→ **Collected data**
== == ==

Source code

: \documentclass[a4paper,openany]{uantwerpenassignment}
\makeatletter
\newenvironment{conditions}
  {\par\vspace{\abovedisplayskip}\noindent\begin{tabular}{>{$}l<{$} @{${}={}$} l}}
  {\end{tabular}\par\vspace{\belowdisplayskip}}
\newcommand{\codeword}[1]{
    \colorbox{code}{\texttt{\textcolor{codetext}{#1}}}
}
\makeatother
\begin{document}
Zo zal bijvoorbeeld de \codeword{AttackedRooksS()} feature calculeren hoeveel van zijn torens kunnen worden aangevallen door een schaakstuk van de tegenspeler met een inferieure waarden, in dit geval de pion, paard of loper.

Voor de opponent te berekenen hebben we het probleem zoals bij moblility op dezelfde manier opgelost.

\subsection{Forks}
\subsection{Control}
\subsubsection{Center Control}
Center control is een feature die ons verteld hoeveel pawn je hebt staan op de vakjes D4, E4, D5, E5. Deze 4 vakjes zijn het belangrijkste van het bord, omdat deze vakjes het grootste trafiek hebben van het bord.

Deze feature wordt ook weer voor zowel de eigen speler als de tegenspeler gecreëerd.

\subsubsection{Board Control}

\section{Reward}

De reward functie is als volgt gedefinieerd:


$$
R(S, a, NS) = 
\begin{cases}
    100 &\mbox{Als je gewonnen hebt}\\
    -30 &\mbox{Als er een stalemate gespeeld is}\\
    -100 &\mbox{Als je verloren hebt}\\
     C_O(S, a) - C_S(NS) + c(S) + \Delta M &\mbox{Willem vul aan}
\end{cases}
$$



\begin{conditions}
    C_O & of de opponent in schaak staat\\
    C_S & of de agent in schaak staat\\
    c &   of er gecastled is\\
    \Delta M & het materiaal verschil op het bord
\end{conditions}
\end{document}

== == ==

→ **Exercise aim**
Using the exact wording, write out all of the records.

→ **Solved exercise**
Source code

: \documentclass[a4paper,openany]{uantwerpenassignment}
\makeatletter
\newenvironment{conditions}
  {\par\vspace{\abovedisplayskip}\noindent\begin{tabular}{>{$}l<{$} @{${}={}$} l}}
  {\end{tabular}\par\vspace{\belowdisplayskip}}
\newcommand{\codeword}[1]{
    \colorbox{code}{\texttt{\textcolor{codetext}{#1}}}
}
\makeatother
\begin{document}
Zo zal bijvoorbeeld de \codeword{AttackedRooksS()} feature calculeren hoeveel van zijn torens kunnen worden aangevallen door een schaakstuk van de tegenspeler met een inferieure waarden, in dit geval de pion, paard of loper.

Voor de opponent te berekenen hebben we het probleem zoals bij moblility op dezelfde manier opgelost.

\subsection{Forks}
\subsection{Control}
\subsubsection{Center Control}
Center control is een feature die ons verteld hoeveel pawn je hebt staan op de vakjes D4, E4, D5, E5. Deze 4 vakjes zijn het belangrijkste van het bord, omdat deze vakjes het grootste trafiek hebben van het bord.

Deze feature wordt ook weer voor zowel de eigen speler als de tegenspeler gecreëerd.

\subsubsection{Board Control}

\section{Reward}

De reward functie is als volgt gedefinieerd:


$$
R(S, a, NS) = 
\begin{cases}
    100 &\mbox{Als je gewonnen hebt}\\
    -30 &\mbox{Als er een stalemate gespeeld is}\\
    -100 &\mbox{Als je verloren hebt}\\
     C_O(S, a) - C_S(NS) + c(S) + \Delta M &\mbox{Willem vul aan}
\end{cases}
$$



\begin{conditions}
    C_O & of de opponent in schaak staat\\
    C_S & of de agent in schaak staat\\
    c &   of er gecastled is\\
    \Delta M & het materiaal verschil op het bord
\end{conditions}
\end{document}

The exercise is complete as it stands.